A new study suggests that women undergoing fertility treatment are not at an increased risk of developing breast cancer. The study, published Tuesday in JAMA, compared the rates of breast cancer in women who have undergone in vitro fertilization (IVF) with women who have not.
IVF is a form of assisted reproductive technology (ART) that refers to the process of fertilization by manually combining an egg and sperm in a laboratory and then transferring the embryo to the uterus.
Exploring whether decreased estradiol and progesterone levels along with strongly elevated hormone levels would increase the risk, researchers at the Netherlands Cancer Institute assessed more than 19,000 women who began IVF treatment between 1983 and 1995, and nearly 6,000 women who underwent other fertility treatments between 1980 and 1995. The median age of follow-up for the IVF group was 54, while the other group was 55.

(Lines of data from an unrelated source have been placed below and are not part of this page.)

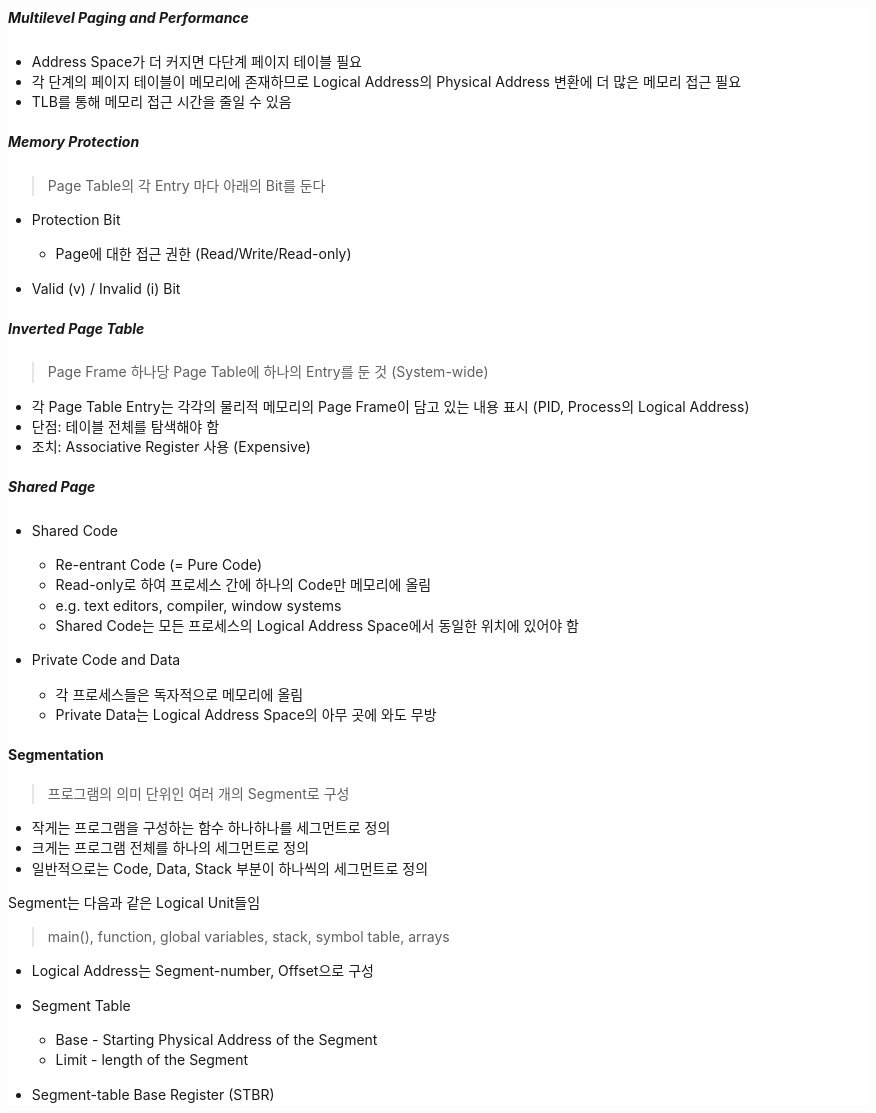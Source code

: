 ##### Multilevel Paging and Performance

- Address Space가 더 커지면 다단계 페이지 테이블 필요
- 각 단계의 페이지 테이블이 메모리에 존재하므로 Logical Address의 Physical Address 변환에 더 많은 메모리 접근 필요
- TLB를 통해 메모리 접근 시간을 줄일 수 있음

##### Memory Protection

> Page Table의 각 Entry 마다 아래의 Bit를 둔다

- Protection Bit

  - Page에 대한 접근 권한 (Read/Write/Read-only)

- Valid (v) / Invalid (i) Bit

##### Inverted Page Table

> Page Frame 하나당 Page Table에 하나의 Entry를 둔 것 (System-wide)

- 각 Page Table Entry는 각각의 물리적 메모리의 Page Frame이 담고 있는 내용 표시 (PID, Process의 Logical Address)
- 단점: 테이블 전체를 탐색해야 함
- 조치: Associative Register 사용 (Expensive)

##### Shared Page

- Shared Code

  - Re-entrant Code (= Pure Code)
  - Read-only로 하여 프로세스 간에 하나의 Code만 메모리에 올림
  - e.g. text editors, compiler, window systems
  - Shared Code는 모든 프로세스의 Logical Address Space에서 동일한 위치에 있어야 함

- Private Code and Data

  - 각 프로세스들은 독자적으로 메모리에 올림
  - Private Data는 Logical Address Space의 아무 곳에 와도 무방

#### Segmentation

> 프로그램의 의미 단위인 여러 개의 Segment로 구성

- 작게는 프로그램을 구성하는 함수 하나하나를 세그먼트로 정의
- 크게는 프로그램 전체를 하나의 세그먼트로 정의
- 일반적으로는 Code, Data, Stack 부분이 하나씩의 세그먼트로 정의

Segment는 다음과 같은 Logical Unit들임

> main(), function, global variables,
> stack, symbol table, arrays

- Logical Address는 Segment-number, Offset으로 구성

- Segment Table

  - Base - Starting Physical Address of the Segment
  - Limit - length of the Segment

- Segment-table Base Register (STBR)
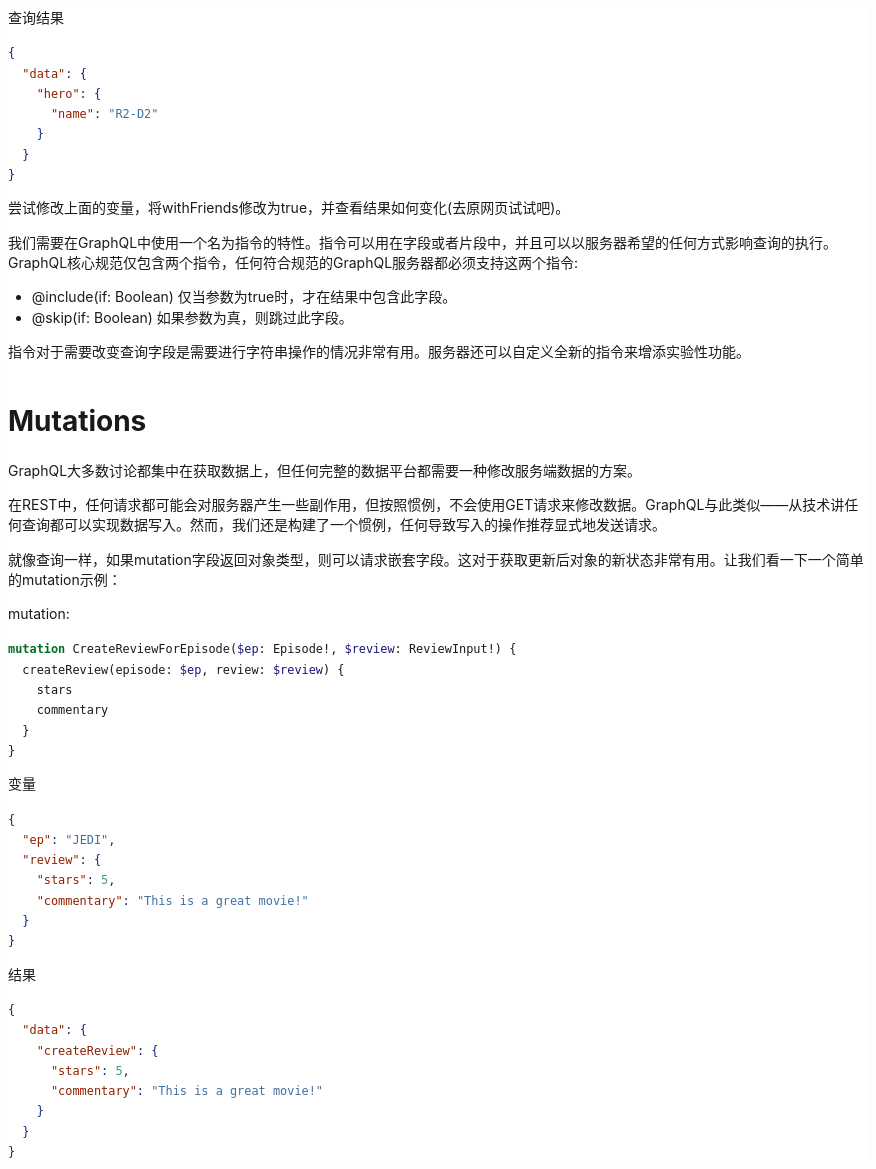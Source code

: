 查询结果
```json
{
  "data": {
    "hero": {
      "name": "R2-D2"
    }
  }
}
```

尝试修改上面的变量，将withFriends修改为true，并查看结果如何变化(去原网页试试吧)。

我们需要在GraphQL中使用一个名为指令的特性。指令可以用在字段或者片段中，并且可以以服务器希望的任何方式影响查询的执行。GraphQL核心规范仅包含两个指令，任何符合规范的GraphQL服务器都必须支持这两个指令:

- @include(if: Boolean) 仅当参数为true时，才在结果中包含此字段。
- @skip(if: Boolean) 如果参数为真，则跳过此字段。

指令对于需要改变查询字段是需要进行字符串操作的情况非常有用。服务器还可以自定义全新的指令来增添实验性功能。

# Mutations

GraphQL大多数讨论都集中在获取数据上，但任何完整的数据平台都需要一种修改服务端数据的方案。

在REST中，任何请求都可能会对服务器产生一些副作用，但按照惯例，不会使用GET请求来修改数据。GraphQL与此类似——从技术讲任何查询都可以实现数据写入。然而，我们还是构建了一个惯例，任何导致写入的操作推荐显式地发送请求。

就像查询一样，如果mutation字段返回对象类型，则可以请求嵌套字段。这对于获取更新后对象的新状态非常有用。让我们看一下一个简单的mutation示例：

mutation:
```graphql
mutation CreateReviewForEpisode($ep: Episode!, $review: ReviewInput!) {
  createReview(episode: $ep, review: $review) {
    stars
    commentary
  }
}
```

变量
```json
{
  "ep": "JEDI",
  "review": {
    "stars": 5,
    "commentary": "This is a great movie!"
  }
}
```

结果
```json
{
  "data": {
    "createReview": {
      "stars": 5,
      "commentary": "This is a great movie!"
    }
  }
}
```
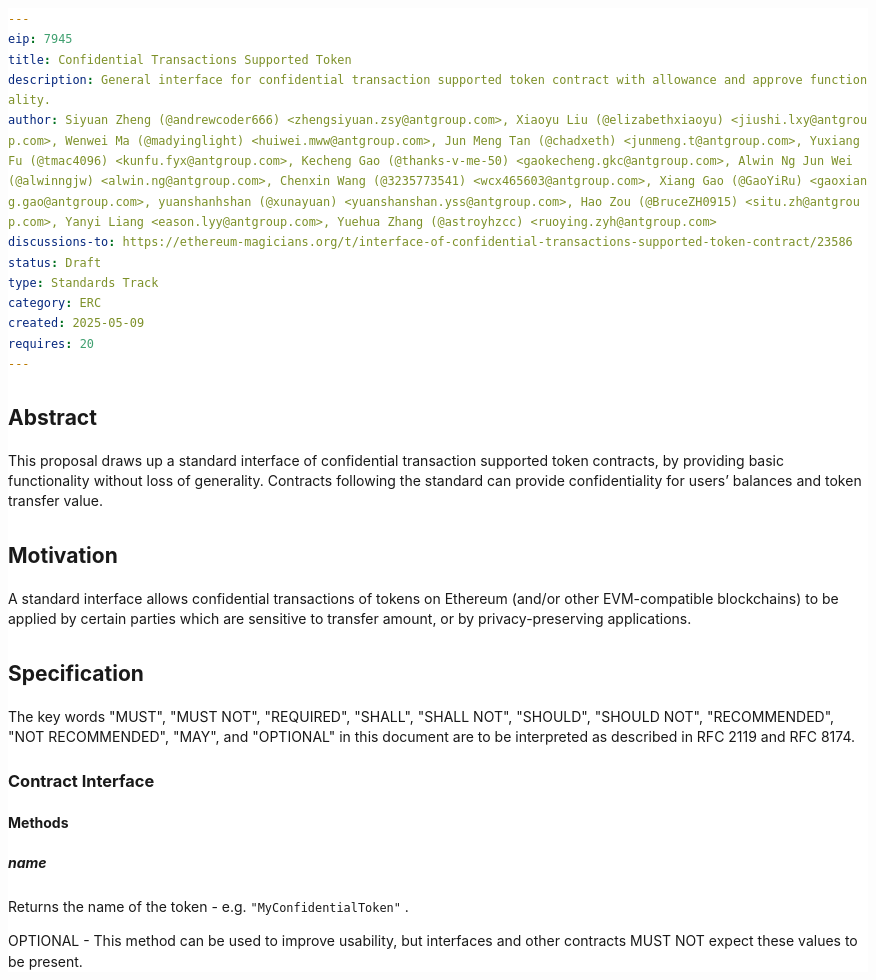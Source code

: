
 ```yaml
---
eip: 7945
title: Confidential Transactions Supported Token
description: General interface for confidential transaction supported token contract with allowance and approve functionality.
author: Siyuan Zheng (@andrewcoder666) <zhengsiyuan.zsy@antgroup.com>, Xiaoyu Liu (@elizabethxiaoyu) <jiushi.lxy@antgroup.com>, Wenwei Ma (@madyinglight) <huiwei.mww@antgroup.com>, Jun Meng Tan (@chadxeth) <junmeng.t@antgroup.com>, Yuxiang Fu (@tmac4096) <kunfu.fyx@antgroup.com>, Kecheng Gao (@thanks-v-me-50) <gaokecheng.gkc@antgroup.com>, Alwin Ng Jun Wei (@alwinngjw) <alwin.ng@antgroup.com>, Chenxin Wang (@3235773541) <wcx465603@antgroup.com>, Xiang Gao (@GaoYiRu) <gaoxiang.gao@antgroup.com>, yuanshanhshan (@xunayuan) <yuanshanshan.yss@antgroup.com>, Hao Zou (@BruceZH0915) <situ.zh@antgroup.com>, Yanyi Liang <eason.lyy@antgroup.com>, Yuehua Zhang (@astroyhzcc) <ruoying.zyh@antgroup.com>
discussions-to: https://ethereum-magicians.org/t/interface-of-confidential-transactions-supported-token-contract/23586
status: Draft
type: Standards Track
category: ERC
created: 2025-05-09
requires: 20
---
```


## Abstract

This proposal draws up a standard interface of confidential transaction supported token contracts, by providing basic functionality without loss of generality. Contracts following the standard can provide confidentiality for users’ balances and token transfer value.

## Motivation

A standard interface allows confidential transactions of tokens on Ethereum (and/or other EVM-compatible blockchains) to be applied by certain parties which are sensitive to transfer amount, or by privacy-preserving applications.


## Specification

The key words "MUST", "MUST NOT", "REQUIRED", "SHALL", "SHALL NOT", "SHOULD", "SHOULD NOT", "RECOMMENDED", "NOT RECOMMENDED", "MAY", and "OPTIONAL" in this document are to be interpreted as described in RFC 2119 and RFC 8174.


### Contract Interface

#### Methods

##### name

Returns the name of the token - e.g. `"MyConfidentialToken"` .

OPTIONAL - This method can be used to improve usability, but interfaces and other contracts MUST NOT expect these values to be present.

In total, 839 cases of invasive breast cancer and 109 cases of in situ breast cancer occurred in the more than 25,000 women involved in the study. Using data from the Netherlands Cancer Registry, researchers concluded that the breast cancer risk in IVF-treated women was not significantly different than the group who underwent other fertility treatments, nor from the general population. The risk also did not differ by type of fertility drugs, and was not increased at 20 or more years after fertility treatment.
In fact, researchers found women who underwent seven or more IVF cycles had a decreased risk of breast cancer than those who underwent one to two cycles.
“The findings are consistent with the absence of a significant increase in the long-term risk of breast cancer among women treated with these IVF regimens,” study authors wrote, according to a press release.